Judge says no to Lesser Prairie-Chicken listing
An attempt to list the Lesser Prairie-Chicken by the U.S. Fish & Wildlife Service as threatened under the Endangered Species Act has been invalidated because the agency didn’t consider conservation efforts of Texas landowners, a district court judge in Midland has ruled.
“Basically, the court said Fish & Wildlife didn’t analyze the impact of voluntary conservation efforts of landowners in protecting a valuable wildlife resource,” said Texas Farm Bureau (TFB) President Russell Boening. “This is an ongoing issue that the judge addressed. It’s a great victory for agriculture and private land owners.”
Listing the Lesser Prairie-Chicken as threatened was one step away from a listing of endangered, which would have severely threatened normal farming and ranching practices in the bird’s habitat.
Although not involved as a plaintiff in this case, Texas Farm Bureau is actively involved in another suit regarding the Lesser Prairie-Chicken.
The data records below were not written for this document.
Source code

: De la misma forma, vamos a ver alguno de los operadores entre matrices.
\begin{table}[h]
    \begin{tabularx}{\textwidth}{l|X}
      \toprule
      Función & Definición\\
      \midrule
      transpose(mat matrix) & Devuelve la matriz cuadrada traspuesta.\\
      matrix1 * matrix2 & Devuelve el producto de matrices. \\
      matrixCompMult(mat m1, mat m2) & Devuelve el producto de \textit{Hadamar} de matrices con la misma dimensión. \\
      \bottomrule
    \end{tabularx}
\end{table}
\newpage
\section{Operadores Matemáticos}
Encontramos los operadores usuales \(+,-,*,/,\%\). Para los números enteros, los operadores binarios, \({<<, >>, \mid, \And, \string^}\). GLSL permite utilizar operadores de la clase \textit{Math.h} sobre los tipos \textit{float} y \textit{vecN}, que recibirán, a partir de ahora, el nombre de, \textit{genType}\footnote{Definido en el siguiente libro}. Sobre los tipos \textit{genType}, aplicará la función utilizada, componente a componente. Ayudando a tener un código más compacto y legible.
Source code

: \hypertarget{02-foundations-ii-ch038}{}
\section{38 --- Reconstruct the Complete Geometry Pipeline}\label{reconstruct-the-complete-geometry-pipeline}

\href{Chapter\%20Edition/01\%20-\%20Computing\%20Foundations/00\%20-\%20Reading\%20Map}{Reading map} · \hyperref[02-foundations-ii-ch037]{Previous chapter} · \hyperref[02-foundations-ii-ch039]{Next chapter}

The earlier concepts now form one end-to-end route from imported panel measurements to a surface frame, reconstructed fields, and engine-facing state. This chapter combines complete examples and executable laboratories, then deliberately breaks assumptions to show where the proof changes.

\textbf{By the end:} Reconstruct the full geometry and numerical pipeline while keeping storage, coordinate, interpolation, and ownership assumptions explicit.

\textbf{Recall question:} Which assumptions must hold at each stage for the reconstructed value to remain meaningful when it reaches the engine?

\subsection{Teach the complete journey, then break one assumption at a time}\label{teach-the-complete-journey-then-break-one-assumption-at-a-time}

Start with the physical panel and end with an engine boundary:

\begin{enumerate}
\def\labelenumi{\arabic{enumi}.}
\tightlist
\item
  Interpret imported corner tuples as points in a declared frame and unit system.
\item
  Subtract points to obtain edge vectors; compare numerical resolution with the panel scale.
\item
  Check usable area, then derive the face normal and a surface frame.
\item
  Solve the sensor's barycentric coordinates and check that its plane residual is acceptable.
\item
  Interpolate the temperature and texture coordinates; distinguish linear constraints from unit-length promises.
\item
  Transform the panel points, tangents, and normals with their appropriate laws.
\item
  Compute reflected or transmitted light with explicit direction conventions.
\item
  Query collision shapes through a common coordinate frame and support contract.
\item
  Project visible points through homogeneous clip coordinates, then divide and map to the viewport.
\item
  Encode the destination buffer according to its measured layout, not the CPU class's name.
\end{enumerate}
It has also actively worked with landowners in West Texas in developing conservation initiatives.
“The combination of replenishing rains and strategic habitat management practices by landowners, we believe, has boosted numbers of this bird,” Boening said. “This ruling serves as a warning that these efforts need to be considered before attempts for listing species as threatened or endangered are made.”